> [PROBLEM DETAILS] For the material below, output exactly the span from the line with "- ✅ No confusion" to the line with "- **Steps 6-8", including both, and nothing besides.

(DATA FOR ANALYSIS)

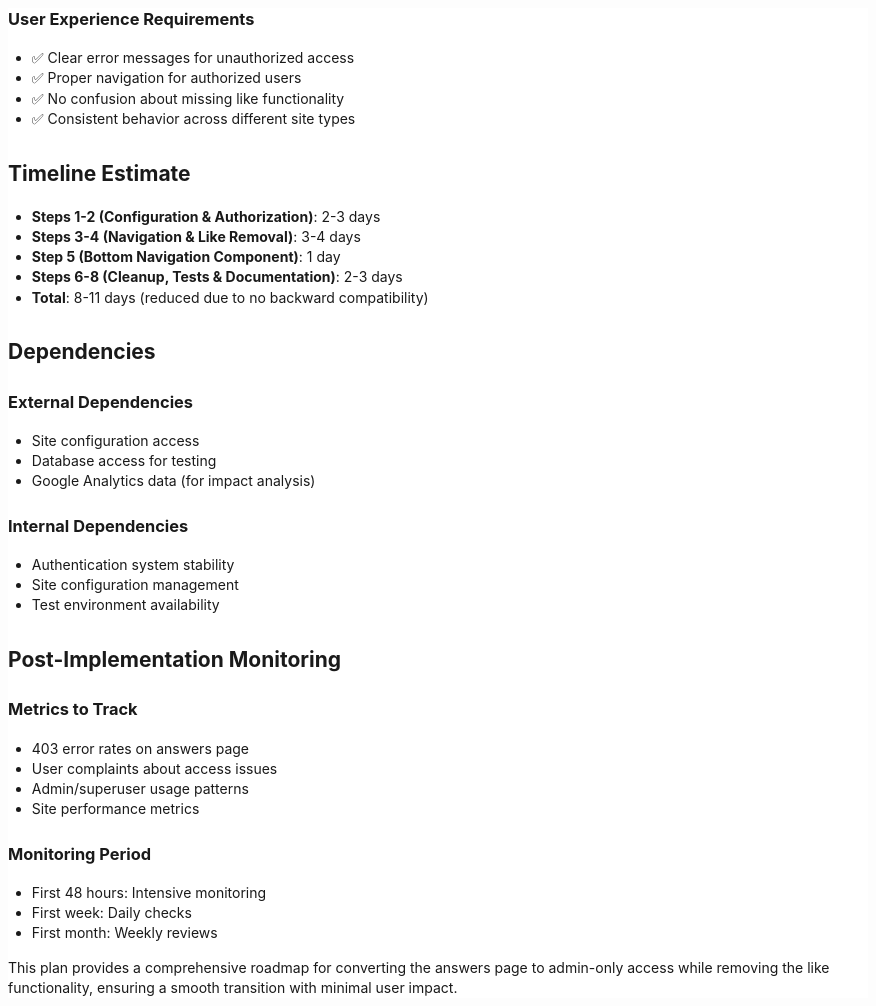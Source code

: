 ### User Experience Requirements

- ✅ Clear error messages for unauthorized access
- ✅ Proper navigation for authorized users
- ✅ No confusion about missing like functionality
- ✅ Consistent behavior across different site types

## Timeline Estimate

- **Steps 1-2 (Configuration & Authorization)**: 2-3 days
- **Steps 3-4 (Navigation & Like Removal)**: 3-4 days
- **Step 5 (Bottom Navigation Component)**: 1 day
- **Steps 6-8 (Cleanup, Tests & Documentation)**: 2-3 days
- **Total**: 8-11 days (reduced due to no backward compatibility)

## Dependencies

### External Dependencies

- Site configuration access
- Database access for testing
- Google Analytics data (for impact analysis)

### Internal Dependencies

- Authentication system stability
- Site configuration management
- Test environment availability

## Post-Implementation Monitoring

### Metrics to Track

- 403 error rates on answers page
- User complaints about access issues
- Admin/superuser usage patterns
- Site performance metrics

### Monitoring Period

- First 48 hours: Intensive monitoring
- First week: Daily checks
- First month: Weekly reviews

This plan provides a comprehensive roadmap for converting the answers page to admin-only access while removing the like
functionality, ensuring a smooth transition with minimal user impact.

(End DATA FOR ANALYSIS)

> [EXERCISE RESULT]
- ✅ No confusion about missing like functionality
- ✅ Consistent behavior across different site types

## Timeline Estimate

- **Steps 1-2 (Configuration & Authorization)**: 2-3 days
- **Steps 3-4 (Navigation & Like Removal)**: 3-4 days
- **Step 5 (Bottom Navigation Component)**: 1 day
- **Steps 6-8 (Cleanup, Tests & Documentation)**: 2-3 days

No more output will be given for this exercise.